British Prime Minister Margaret Thatcher told a magazine interviewer, “If you want something said, ask a man; if you want something done, ask a woman.”
My wife would probably agree with Thatcher since she continually finds me “dawdling” over chores.
“There’s a leaf on the kitchen floor,” she’ll say. “Why don’t you immediately stop what you are doing and pick it up?” My answer is something like “I intend to, but I thought I would take off my coat, kick off my shoes and take my wallet and car keys out of my pocket before worrying about a flimsy leaf that’s doing no more damage then merely taking up space.”
What my wife calls laziness is more my male sense of prioritizing. Yes, the entryway should be shoveled, but it doesn’t come before other important tasks such as paying a bill, reviewing a bank statement or taking the dog out for a romp. To most men, everything has its time and its place Р and we don’t consider leaving a cereal bowl on the kitchen table for an extra five minutes something that will lead to the downfall of our civilization. (My wife’s answer: “There’s a dishwasher only three feet away. Why not take care of it now?”)
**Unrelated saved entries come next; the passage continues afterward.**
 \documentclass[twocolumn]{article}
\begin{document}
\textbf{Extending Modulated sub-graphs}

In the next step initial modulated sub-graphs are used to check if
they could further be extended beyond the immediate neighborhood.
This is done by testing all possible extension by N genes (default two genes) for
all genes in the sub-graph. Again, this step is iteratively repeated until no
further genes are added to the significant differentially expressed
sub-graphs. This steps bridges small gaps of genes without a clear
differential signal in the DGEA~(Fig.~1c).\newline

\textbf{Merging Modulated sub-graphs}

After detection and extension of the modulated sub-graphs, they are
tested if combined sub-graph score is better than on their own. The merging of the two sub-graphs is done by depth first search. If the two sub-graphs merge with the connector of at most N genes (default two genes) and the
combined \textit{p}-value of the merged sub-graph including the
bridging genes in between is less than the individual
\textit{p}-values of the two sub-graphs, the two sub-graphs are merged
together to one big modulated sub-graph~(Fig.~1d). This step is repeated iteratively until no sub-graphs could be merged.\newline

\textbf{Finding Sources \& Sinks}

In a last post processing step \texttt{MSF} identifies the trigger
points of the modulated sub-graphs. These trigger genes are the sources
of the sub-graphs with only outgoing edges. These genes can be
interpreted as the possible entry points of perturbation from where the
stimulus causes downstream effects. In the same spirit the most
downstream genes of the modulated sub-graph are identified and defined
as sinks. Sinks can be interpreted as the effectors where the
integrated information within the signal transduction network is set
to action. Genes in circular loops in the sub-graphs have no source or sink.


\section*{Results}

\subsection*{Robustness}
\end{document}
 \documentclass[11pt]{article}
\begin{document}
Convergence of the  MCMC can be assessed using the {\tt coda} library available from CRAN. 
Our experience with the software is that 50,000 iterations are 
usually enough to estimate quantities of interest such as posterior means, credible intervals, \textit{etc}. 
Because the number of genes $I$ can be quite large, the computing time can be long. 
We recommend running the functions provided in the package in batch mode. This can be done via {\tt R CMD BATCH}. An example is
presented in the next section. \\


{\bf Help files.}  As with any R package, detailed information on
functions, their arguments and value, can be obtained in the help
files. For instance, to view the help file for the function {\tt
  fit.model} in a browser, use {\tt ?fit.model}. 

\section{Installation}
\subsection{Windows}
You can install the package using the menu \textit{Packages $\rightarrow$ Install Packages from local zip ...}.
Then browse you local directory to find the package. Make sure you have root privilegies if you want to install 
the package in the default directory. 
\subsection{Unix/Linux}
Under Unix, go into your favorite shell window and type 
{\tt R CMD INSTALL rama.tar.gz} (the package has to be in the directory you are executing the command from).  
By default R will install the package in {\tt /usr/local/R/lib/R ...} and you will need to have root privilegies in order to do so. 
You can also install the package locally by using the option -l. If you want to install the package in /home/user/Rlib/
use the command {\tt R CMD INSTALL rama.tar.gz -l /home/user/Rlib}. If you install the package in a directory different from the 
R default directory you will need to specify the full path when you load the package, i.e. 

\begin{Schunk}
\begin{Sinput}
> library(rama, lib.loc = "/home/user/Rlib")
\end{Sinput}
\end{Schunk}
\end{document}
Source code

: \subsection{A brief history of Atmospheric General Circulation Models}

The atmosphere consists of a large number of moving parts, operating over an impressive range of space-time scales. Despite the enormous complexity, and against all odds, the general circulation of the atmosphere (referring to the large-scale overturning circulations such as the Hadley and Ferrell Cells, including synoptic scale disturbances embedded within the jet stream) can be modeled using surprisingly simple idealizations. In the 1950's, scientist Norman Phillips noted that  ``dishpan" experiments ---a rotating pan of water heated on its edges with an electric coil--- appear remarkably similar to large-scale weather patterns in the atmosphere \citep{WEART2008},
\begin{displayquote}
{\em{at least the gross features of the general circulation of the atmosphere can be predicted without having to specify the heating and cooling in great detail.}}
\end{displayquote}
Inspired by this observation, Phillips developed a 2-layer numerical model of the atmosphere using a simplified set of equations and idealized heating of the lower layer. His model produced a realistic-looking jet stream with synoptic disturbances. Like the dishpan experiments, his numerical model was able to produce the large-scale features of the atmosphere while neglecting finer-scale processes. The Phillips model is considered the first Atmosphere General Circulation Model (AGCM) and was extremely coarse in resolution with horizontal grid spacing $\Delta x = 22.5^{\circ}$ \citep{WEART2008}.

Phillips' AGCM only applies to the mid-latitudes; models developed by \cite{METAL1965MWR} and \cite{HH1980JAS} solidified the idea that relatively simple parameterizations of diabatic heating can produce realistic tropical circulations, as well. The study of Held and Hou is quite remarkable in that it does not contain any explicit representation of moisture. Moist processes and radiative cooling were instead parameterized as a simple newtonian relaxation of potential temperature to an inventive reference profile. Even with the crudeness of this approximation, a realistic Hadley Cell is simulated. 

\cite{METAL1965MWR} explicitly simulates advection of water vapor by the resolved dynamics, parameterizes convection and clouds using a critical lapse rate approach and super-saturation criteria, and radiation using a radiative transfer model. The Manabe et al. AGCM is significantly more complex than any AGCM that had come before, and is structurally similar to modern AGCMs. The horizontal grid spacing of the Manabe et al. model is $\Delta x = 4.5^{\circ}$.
Granted, most of the differences revolve around cleaning or putting things away. To most men, a book lying on a coffee table is not an example of debris. We figure it will take its place on the bookshelf in due time. As boys we were not taught to revere Ajax or Lysol; we cheered for Captain America, not Mr. Clean. Our idea of cleaning the house didn’t involve vacuuming the corners or daily dusting.
My wife wants the chores done now, immediately, before I forget. My normal response is that I’ll get around to it. And I usually do.